Answers:Since a 12N force and a 7N force = 5N, the forces are going in opposite directions but in the same line. 12 N ----- 7 N <------- -------> = 5 N <------- The degree between them is 180 (a straight line). I haven't taken a physics class in 2 years but i think this is how you would get the answer.

Question:i need help with this problem please A coordinate system (in meters) is constructed on the surface of a pool table, and three objects are placed on the table as follows: a 5.0 kg object at the origin of the coordinate system, a 11.0 kg object at (0, 2.0), and a 12.0 kg object at (4.0, 0). Find the resultant gravitational force exerted by the other two objects on the object at the origin. i need to know the magnitude and direction of the resultant force..thanks

Answers:Use F = Gm1*m1/D First in the x direction, then in the y direction, giving Fx = ___ and Fy = ___ Add the 2 force vectors and you will have the answer. Fr = (Fx +Fy ) = arctan(Fy/Fx)
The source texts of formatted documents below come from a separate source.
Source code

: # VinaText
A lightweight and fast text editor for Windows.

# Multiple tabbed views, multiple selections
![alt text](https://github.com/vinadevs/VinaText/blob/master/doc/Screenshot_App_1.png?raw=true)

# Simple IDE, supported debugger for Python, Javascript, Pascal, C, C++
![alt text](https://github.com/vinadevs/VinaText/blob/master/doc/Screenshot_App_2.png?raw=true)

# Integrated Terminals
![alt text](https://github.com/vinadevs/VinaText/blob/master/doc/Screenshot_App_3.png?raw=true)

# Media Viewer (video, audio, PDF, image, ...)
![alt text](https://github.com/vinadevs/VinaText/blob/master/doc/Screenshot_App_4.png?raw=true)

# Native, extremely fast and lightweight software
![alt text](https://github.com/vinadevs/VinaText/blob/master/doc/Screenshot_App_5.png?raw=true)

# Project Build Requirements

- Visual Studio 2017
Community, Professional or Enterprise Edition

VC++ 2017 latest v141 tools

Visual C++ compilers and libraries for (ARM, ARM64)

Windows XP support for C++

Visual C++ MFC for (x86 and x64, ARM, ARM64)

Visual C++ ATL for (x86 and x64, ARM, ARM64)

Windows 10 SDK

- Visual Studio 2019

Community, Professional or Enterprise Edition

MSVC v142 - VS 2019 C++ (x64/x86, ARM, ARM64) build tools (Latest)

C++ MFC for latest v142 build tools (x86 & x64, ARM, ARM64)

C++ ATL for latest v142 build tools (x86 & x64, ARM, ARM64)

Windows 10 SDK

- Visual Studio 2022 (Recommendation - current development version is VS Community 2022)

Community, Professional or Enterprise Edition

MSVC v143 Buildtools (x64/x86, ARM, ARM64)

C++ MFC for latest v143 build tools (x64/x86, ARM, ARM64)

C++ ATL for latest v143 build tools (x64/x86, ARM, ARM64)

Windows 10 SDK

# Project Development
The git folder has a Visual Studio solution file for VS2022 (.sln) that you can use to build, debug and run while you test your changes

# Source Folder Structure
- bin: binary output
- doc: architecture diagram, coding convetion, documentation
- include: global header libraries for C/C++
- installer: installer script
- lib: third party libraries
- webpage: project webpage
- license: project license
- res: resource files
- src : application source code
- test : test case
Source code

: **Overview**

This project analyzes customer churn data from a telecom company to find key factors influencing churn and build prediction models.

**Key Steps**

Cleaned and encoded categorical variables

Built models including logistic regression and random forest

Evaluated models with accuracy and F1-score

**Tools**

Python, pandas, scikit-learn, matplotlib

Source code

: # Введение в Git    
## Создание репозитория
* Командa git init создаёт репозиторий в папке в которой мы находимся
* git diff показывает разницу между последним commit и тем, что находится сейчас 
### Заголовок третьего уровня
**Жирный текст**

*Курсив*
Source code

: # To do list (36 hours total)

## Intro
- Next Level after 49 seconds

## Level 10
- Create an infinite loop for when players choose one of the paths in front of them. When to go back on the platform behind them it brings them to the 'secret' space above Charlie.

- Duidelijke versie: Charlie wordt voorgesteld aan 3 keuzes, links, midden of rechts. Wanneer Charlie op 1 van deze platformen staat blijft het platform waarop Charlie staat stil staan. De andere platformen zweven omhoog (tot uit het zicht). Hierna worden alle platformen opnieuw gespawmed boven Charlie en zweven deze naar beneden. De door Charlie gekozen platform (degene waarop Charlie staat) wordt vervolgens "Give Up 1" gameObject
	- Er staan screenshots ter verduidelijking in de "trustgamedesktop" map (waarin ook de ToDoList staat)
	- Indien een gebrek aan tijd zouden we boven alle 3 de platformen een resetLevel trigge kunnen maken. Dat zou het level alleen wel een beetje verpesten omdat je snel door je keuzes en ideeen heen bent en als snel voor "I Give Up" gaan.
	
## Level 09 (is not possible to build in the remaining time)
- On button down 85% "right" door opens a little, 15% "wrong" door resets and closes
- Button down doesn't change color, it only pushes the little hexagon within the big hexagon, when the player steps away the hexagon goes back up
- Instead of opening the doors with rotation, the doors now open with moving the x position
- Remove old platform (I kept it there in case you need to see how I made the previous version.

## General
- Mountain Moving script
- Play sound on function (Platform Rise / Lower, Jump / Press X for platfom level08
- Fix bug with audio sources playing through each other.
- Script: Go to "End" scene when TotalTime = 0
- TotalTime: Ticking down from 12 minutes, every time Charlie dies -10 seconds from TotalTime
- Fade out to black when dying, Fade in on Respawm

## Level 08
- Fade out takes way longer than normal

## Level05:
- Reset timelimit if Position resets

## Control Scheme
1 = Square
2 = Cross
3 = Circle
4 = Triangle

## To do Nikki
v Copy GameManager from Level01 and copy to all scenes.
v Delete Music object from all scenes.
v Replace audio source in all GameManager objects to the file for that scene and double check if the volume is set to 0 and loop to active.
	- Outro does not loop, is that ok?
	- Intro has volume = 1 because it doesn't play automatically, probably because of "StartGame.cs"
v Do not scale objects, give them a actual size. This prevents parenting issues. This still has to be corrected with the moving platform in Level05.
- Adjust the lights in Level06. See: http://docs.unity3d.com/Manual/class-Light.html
Question:I am a high school student and we are being taught gravitation at school. The gravitational force between two bodies is inversely proportional to the square of the distances between them. So that means if the distance between two bodies is decreasing, their force of gravity should increase (forget about 'by how much' it is increasing). Therefore, same should happen when a object is in free fall. The distance is constantly decreasing, hence the force of gravity should be gradually increasing. Now the textbook says, that an object falling under the influence of gravity and no external force is called free fall. It also says that in a free fall there is uniform acceleration. This means that the force of gravity between the object and the earth remains constant since there can be constant acceleration only when there is a constant unbalanced force acting on a body. But it cant be constant if distance is decreasing? Help!
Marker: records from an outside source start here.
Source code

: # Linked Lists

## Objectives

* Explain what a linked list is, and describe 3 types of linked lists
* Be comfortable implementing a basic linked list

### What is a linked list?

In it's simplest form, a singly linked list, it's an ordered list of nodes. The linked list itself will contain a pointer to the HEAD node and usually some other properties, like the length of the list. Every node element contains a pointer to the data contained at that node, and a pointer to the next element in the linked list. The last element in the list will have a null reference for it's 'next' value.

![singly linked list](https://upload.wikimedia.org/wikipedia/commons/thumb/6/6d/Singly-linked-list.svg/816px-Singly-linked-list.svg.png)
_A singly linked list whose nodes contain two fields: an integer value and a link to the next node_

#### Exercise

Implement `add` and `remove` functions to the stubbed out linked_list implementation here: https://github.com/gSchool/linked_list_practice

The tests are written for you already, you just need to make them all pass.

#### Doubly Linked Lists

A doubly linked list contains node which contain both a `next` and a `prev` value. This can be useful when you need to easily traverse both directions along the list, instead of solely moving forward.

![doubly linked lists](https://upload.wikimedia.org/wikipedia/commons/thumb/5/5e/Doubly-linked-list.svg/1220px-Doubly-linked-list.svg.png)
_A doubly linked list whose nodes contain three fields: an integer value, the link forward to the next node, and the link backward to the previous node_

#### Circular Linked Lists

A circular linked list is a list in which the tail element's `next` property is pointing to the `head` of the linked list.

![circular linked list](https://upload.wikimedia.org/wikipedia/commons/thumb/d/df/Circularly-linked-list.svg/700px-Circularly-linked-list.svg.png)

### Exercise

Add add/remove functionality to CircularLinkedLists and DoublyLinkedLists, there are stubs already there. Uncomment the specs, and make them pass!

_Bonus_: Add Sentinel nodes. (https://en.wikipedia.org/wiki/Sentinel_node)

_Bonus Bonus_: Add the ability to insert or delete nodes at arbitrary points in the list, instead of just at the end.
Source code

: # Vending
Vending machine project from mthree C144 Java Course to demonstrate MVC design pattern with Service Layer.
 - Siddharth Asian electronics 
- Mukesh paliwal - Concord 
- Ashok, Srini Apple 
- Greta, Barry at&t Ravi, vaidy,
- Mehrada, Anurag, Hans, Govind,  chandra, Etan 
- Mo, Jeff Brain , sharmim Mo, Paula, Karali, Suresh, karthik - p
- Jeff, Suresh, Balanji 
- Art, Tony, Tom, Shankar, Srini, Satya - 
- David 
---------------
Answers:The acceleration due to gravity actually DOES CHANGE with height. In such scenario, the distance is measured from the cenre of the earth. Radius of the earth is 6400km. So from centre to the surface, average distance is 6400km. For most practical purposes, the distance travelled by a freefalling object is too small as compared to the actual distance from the centre. Theerefore the change in gravitation is neglegible. For example, an object at 100m from surface whould be 6400km + 100m, ie 6400100m from the centre of earth, and if it's 50m, is 6400050m from the centre. And if you square that amount, the reduction in gravity is too small to cause significant error for the problems encountered in High School physics. If you study higher physics, then you'll also sudy the relativity model of gravity, which also takes into account time dilation and bending of space-time. Such accurate calculations are used in satellites, aircraf and spacecraft.

Question:I am postulating that inertial force created by the accelerated expansion of the universe creates what we observe as gravitation waves. If I could somehow relate the gravitational constant of the universe to the inertial force resulting from the accelerated expansion of the universe that could go a long way to proving or disproving my conjecture. The problem is I don t have nearly the level of mathematics needed to solve this question. Can you help me? I am hypothesizing that inertial force created by the accelerated expansion of the universe creates what we observe as gravitation waves. If I could somehow relate the gravitational constant of the universe to the inertial force resulting from the accelerated expansion of the universe that could go a long way to proving or disproving my conjecture. The problem is I don t have nearly the level of mathematics needed to solve this question. Can you help me? Please no silly answers mocking my grammer or lack of an advanced degree in Physics. That just bores everyone.

Answers:Some recent measurments have indicated that the rate of expansion of the universe is increasing, and that is where the asker got the concept of an accelerating universe. The force that causes this expansion is believed to be a result of the "cosmological constant" added to Einstein's equations of General Relativity. That results in gravity being counteracted by a repulsion force at very large distances. That repulsion force is the inertial force that causes the acceleration of the universe. I believe the value of the cosmological constant has not yet been determined.